Язык у Комсомольца оказался подвешен как надо, мозги
устроены правильно, да и с логикой тоже был полный порядок, так что в любом
споре практически с любым оппонентом он деловито и последовательно разбивал
противника наголову взвешенными аргументами, яркими примерами из истории и
точными цитатами (отнюдь не из «Блокнота агитатора»), обращал в бегство,
догонял и уничтожал.
Ну, вот простенький пример: заикается какой-нибудь
правдолюбец насчет якобы ленинских слов о том, что «каждая прачка может
управлять государством», а Комсомолец ему в ответ – бац! – заявляет: не
прачка, между прочим, а кухарка, а потом – шарах! – точно процитирует
вождя, который вовсе не о том высказывался
[12]
, а потом, до
кучи, – бух! – придавит фактиком: это, мол, еще классик Михаил
Евграфович говаривал насчет того, что искусство управления государством сродни
жарке яичницы... Что ж вы, товарищ правдолюбец, дорогой мой, источников не
знаете, а ими оперируете?
И все, и спекся клиент...
Да что говорить, однажды, еще задолго до Финской, Комсомолец
полчаса уговаривал Марселя вступить в комсомол. И ведь уговорил – не только не
по годам ушлого, уже никому и ничему не верящего, надеющегося только на кастет
(который у него был), шпалер (которого у него не было) и собственные силы
хулигана, но и комиссию в райкоме! Причем сделал он это совершенно искренне,
как искренен бывает миссионер, обращающий туземцев в христианскую веру.
(Другое дело, что магическая паутина слов, которыми Марселя
опутал Комсомолец, развеялась очень быстро; вскорости Марсель перестал платить
взносы, решив, что на фиг эта байда ему нужна, и утопил билет в Неве. Из
комсомола его выперли. И Комсомолец полгода с ним не разговаривал. А вы просто
запомните этот эпизод, потому как он еще сыграет некоторую роль в нашей
истории.)
Короче, почти любому человеку Комсомолец мог доказать
преимущества коммунистического строя перед любым другим строем...

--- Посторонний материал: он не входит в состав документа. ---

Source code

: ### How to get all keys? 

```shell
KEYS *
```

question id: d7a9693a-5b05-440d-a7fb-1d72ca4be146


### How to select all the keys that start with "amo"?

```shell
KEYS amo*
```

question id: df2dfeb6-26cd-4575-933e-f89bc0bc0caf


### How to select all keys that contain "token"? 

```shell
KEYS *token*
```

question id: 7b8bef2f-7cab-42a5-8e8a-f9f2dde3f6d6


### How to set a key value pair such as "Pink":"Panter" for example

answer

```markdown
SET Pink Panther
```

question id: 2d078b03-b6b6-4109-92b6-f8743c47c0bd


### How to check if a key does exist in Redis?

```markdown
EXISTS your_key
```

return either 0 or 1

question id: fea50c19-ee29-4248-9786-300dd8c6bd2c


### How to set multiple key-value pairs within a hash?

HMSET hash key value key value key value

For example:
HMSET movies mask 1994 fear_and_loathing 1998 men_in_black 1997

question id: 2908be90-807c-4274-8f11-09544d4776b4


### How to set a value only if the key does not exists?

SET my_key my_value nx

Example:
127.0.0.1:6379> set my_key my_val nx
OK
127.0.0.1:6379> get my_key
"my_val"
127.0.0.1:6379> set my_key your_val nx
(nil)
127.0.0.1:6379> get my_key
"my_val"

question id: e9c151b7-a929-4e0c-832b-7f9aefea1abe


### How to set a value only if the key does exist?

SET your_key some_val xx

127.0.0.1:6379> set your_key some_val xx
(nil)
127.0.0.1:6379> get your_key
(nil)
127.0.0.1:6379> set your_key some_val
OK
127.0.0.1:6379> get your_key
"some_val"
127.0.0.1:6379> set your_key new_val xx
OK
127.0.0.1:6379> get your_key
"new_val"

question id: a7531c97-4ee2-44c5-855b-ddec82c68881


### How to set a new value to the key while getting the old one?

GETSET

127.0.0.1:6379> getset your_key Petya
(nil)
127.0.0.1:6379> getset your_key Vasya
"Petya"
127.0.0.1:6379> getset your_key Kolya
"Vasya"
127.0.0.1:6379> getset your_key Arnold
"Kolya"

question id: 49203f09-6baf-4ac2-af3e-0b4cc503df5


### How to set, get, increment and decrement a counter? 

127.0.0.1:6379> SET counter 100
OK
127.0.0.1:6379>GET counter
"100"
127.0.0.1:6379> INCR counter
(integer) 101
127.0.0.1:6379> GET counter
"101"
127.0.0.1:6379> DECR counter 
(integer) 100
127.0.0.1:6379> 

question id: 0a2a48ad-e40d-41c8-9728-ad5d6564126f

Почти любому человеку – кроме одного-единственного.
– Как ты не видишь, что это не дом, это острог! – почти
крикнула Влада. Прикрыла рот ладошкой и продолжала уже значительно тише: –
Камера! Темница! Почему в своем доме мне не разрешено говорить, что хочу, и
делать, что хочу? В тюрьмах наказывают за убеждения, если они отличаются от
убеждений надсмотрщиков, в тюрьмах можно говорить и думать только тогда, когда
разрешают! И это, по-твоему, – дом?!